I got my hands on the first Sierra Nevadas of the year last month. They're two IPAs, so very much what the brewery is good at, if somewhat disappointingly unoriginal. We already have several IPAs made in this country.

The first out is called Hop Tropical, and I was on alert straight away, remembering my rule that beers described as "tropical" almost never taste it. Sierra Nevada wouldn't get that wrong, though, would they? Yes and no. It's not powerfully tropical, but there is a little mango and pineapple sweetness, especially in the finish and aftertaste. Before that, there's a classic citric bite, of satsuma and lime, with a little oily resin bitterness as well. As such it's well-balanced and very tasty. And it's clean too, showing only the very slightest haze in the pale yellow body, contributing to the crisp, precise taste. 6.5% ABV is fairly modest, and no alcohol heat disturbs the lovely hopping. There's also great head retention with pretty lacing on the glass. This is a class act, and by no means a novelty beer or some sort of youth-oriented "juice bomb". While not exactly an original creation, the quality is unassailable and the enjoyment immense.

Meanwhile, they're definitely running out of names for entries in the never-ending Little Things series. What's purportedly radical about Rad Little Thing is its combination of "East Coast haze" with "West Coast flavor" to create a "West Coast hazy IPA" (albeit brewed in North Carolina). Call me a jaded old hack, but I wasn't wowed, nor especially intrigued. It's not even all that hazy, though somewhat more so than the beer above. Not much happens in the aroma, and the flavour takes a while to get going. The first thing I noticed is the sharp bitterness, raw and piney, so it is doing the West Coast thing. There isn't really the flavour to back this up: where it should by rights be roaring with grapefruit, there's only quite a light pithy quality. The murk brings an unwelcome savoury dregginess, and there's significant heat in the finish, although it's only 7% ABV. Hazy Little Thing's key feature was its bright fruity character; replacing that with a hard bitterness doesn't really make for a good beer. Few members of this series are worth their salt, and here's another for the nope pile.

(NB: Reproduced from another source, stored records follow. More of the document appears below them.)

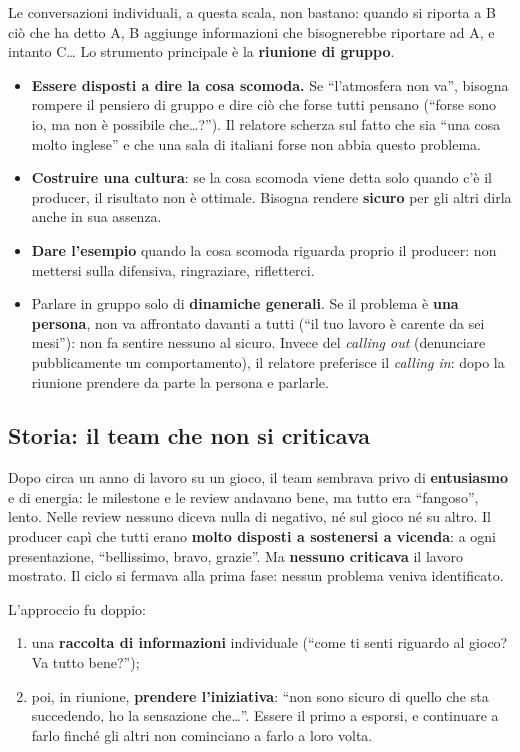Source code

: Le conversazioni individuali, a questa scala, non bastano: quando si riporta a B
ciò che ha detto A, B aggiunge informazioni che bisognerebbe riportare ad A, e
intanto C\ldots{} Lo strumento principale è la \textbf{riunione di gruppo}.
\begin{itemize}
  \item \textbf{Essere disposti a dire la cosa scomoda.} Se ``l'atmosfera non va'',
        bisogna rompere il pensiero di gruppo e dire ciò che forse tutti pensano
        (``forse sono io, ma non è possibile che\ldots?''). Il relatore scherza
        sul fatto che sia ``una cosa molto inglese'' e che una sala di italiani
        forse non abbia questo problema.
  \item \textbf{Costruire una cultura}: se la cosa scomoda viene detta solo quando
        c'è il producer, il risultato non è ottimale. Bisogna rendere
        \textbf{sicuro} per gli altri dirla anche in sua assenza.
  \item \textbf{Dare l'esempio} quando la cosa scomoda riguarda proprio il
        producer: non mettersi sulla difensiva, ringraziare, rifletterci.
  \item Parlare in gruppo solo di \textbf{dinamiche generali}. Se il problema è
        \textbf{una persona}, non va affrontato davanti a tutti (``il tuo lavoro è
        carente da sei mesi''): non fa sentire nessuno al sicuro. Invece del
        \emph{calling out} (denunciare pubblicamente un comportamento), il relatore
        preferisce il \emph{calling in}: dopo la riunione prendere da parte la
        persona e parlarle.
\end{itemize}

\subsection{Storia: il team che non si criticava}

Dopo circa un anno di lavoro su un gioco, il team sembrava privo di
\textbf{entusiasmo} e di energia: le milestone e le review andavano bene, ma tutto
era ``fangoso'', lento. Nelle review nessuno diceva nulla di negativo, né sul gioco
né su altro. Il producer capì che tutti erano \textbf{molto disposti a sostenersi a
vicenda}: a ogni presentazione, ``bellissimo, bravo, grazie''. Ma \textbf{nessuno
criticava} il lavoro mostrato. Il ciclo si fermava alla prima fase: nessun problema
veniva identificato.

L'approccio fu doppio:
\begin{enumerate}
  \item una \textbf{raccolta di informazioni} individuale (``come ti senti riguardo
        al gioco? Va tutto bene?'');
  \item poi, in riunione, \textbf{prendere l'iniziativa}: ``non sono sicuro di
        quello che sta succedendo, ho la sensazione che\ldots''. Essere il primo a
        esporsi, e continuare a farlo finché gli altri non cominciano a farlo a loro
        volta.
\end{enumerate}

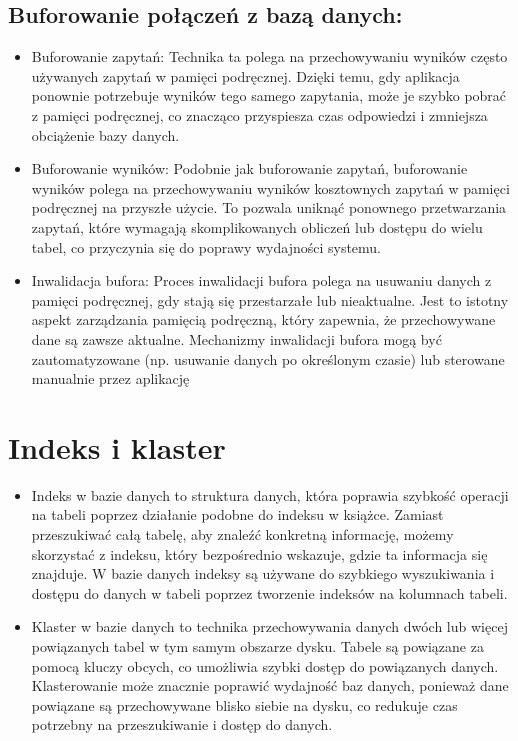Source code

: \documentclass[letterpaper,10pt,polish]{sphinxmanual}
\begin{document}
\section{Buforowanie połączeń z bazą danych:}
\label{\detokenize{rozdzialy/rozdzial1:buforowanie-polaczen-z-baza-danych}}\begin{itemize}
\item {} 
\sphinxAtStartPar
Buforowanie zapytań: Technika ta polega na przechowywaniu wyników często używanych zapytań w pamięci podręcznej. Dzięki temu, gdy aplikacja ponownie potrzebuje wyników tego samego zapytania, może je szybko pobrać z pamięci podręcznej, co znacząco przyspiesza czas odpowiedzi i zmniejsza obciążenie bazy danych.

\item {} 
\sphinxAtStartPar
Buforowanie wyników: Podobnie jak buforowanie zapytań, buforowanie wyników polega na przechowywaniu wyników kosztownych zapytań w pamięci podręcznej na przyszłe użycie. To pozwala uniknąć ponownego przetwarzania zapytań, które wymagają skomplikowanych obliczeń lub dostępu do wielu tabel, co przyczynia się do poprawy wydajności systemu.

\item {} 
\sphinxAtStartPar
Inwalidacja bufora: Proces inwalidacji bufora polega na usuwaniu danych z pamięci podręcznej, gdy stają się przestarzałe lub nieaktualne. Jest to istotny aspekt zarządzania pamięcią podręczną, który zapewnia, że przechowywane dane są zawsze aktualne. Mechanizmy inwalidacji bufora mogą być zautomatyzowane (np. usuwanie danych po określonym czasie) lub sterowane manualnie przez aplikację

\end{itemize}

\sphinxstepscope


\chapter{Indeks i klaster}
\label{\detokenize{rozdzialy/rozdzial2:indeks-i-klaster}}\label{\detokenize{rozdzialy/rozdzial2::doc}}\begin{itemize}
\item {} 
\sphinxAtStartPar
Indeks w bazie danych to struktura danych, która poprawia szybkość operacji na tabeli poprzez działanie podobne do indeksu w książce. Zamiast przeszukiwać całą tabelę, aby znaleźć konkretną informację, możemy skorzystać z indeksu, który bezpośrednio wskazuje, gdzie ta informacja się znajduje. W bazie danych indeksy są używane do szybkiego wyszukiwania i dostępu do danych w tabeli poprzez tworzenie indeksów na kolumnach tabeli.

\item {} 
\sphinxAtStartPar
Klaster w bazie danych to technika przechowywania danych dwóch lub więcej powiązanych tabel w tym samym obszarze dysku. Tabele są powiązane za pomocą kluczy obcych, co umożliwia szybki dostęp do powiązanych danych. Klasterowanie może znacznie poprawić wydajność baz danych, ponieważ dane powiązane są przechowywane blisko siebie na dysku, co redukuje czas potrzebny na przeszukiwanie i dostęp do danych.

\end{itemize}
\end{document}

I do like that Sierra Nevada is still pushing out brand new beer, and I'm happy to feature them on this blog when they come my way. I blame the beer market for the fact that, these days, everything is an IPA because nothing else sells. If any of you IPA-only drinkers are reading this: knock it off, yeah?

03 March 2025

Lunar ticks

I have a whole new brewery for you today: Moon Lark, from Poręba in southern Poland. I have no idea by what means their cans ended up in Dublin shops, but witaj! regardless.

IPA features heavily, so I guess somebody reckoned we didn't have enough of those already. The first is a wheat one, called Byway. It's billed as hazy, and indeed it is, all pale and sunny. The aroma is sunny too, both sweet and citrus like lemon curd or drizzle cake. In the flavour, that transforms into zest, with a pinch of lemony sharpness and lots of refreshing zingy lemonade. It's lemons all the way down, it seems. As a wheat beer it also has a happy softness which does help smooth out the hops' sharper edges. After all the initial citric fireworks, the finish offers a more serious oily resin, adding a brush of pine needles. Overall it's a very jolly affair, quite light at 5.8% ABV, and tasting as joyful as it looks. The balance between punchy hop complexity and accessibility is exquisite.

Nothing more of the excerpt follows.